→ **The task**:
Scan the lines below for the word "granulated". Copy each line you find it in.

→ **Information provided**:
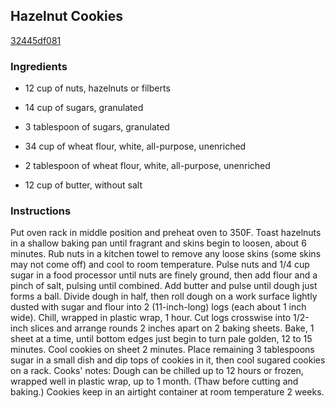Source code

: ## Hazelnut Cookies

[32445df081](http://www.food.com/recipe/hazelnut-cookies-263148)

### Ingredients

 - 12 cup of nuts, hazelnuts or filberts

 - 14 cup of sugars, granulated

 - 3 tablespoon of sugars, granulated

 - 34 cup of wheat flour, white, all-purpose, unenriched

 - 2 tablespoon of wheat flour, white, all-purpose, unenriched

 - 12 cup of butter, without salt

### Instructions

Put oven rack in middle position and preheat oven to 350F. Toast hazelnuts in a shallow baking pan until fragrant and skins begin to loosen, about 6 minutes. Rub nuts in a kitchen towel to remove any loose skins (some skins may not come off) and cool to room temperature. Pulse nuts and 1/4 cup sugar in a food processor until nuts are finely ground, then add flour and a pinch of salt, pulsing until combined. Add butter and pulse until dough just forms a ball. Divide dough in half, then roll dough on a work surface lightly dusted with sugar and flour into 2 (11-inch-long) logs (each about 1 inch wide). Chill, wrapped in plastic wrap, 1 hour. Cut logs crosswise into 1/2-inch slices and arrange rounds 2 inches apart on 2 baking sheets. Bake, 1 sheet at a time, until bottom edges just begin to turn pale golden, 12 to 15 minutes. Cool cookies on sheet 2 minutes. Place remaining 3 tablespoons sugar in a small dish and dip tops of cookies in it, then cool sugared cookies on a rack. Cooks' notes: Dough can be chilled up to 12 hours or frozen, wrapped well in plastic wrap, up to 1 month. (Thaw before cutting and baking.) Cookies keep in an airtight container at room temperature 2 weeks.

→ **Completed task**:
 - 14 cup of sugars, granulated
 - 3 tablespoon of sugars, granulated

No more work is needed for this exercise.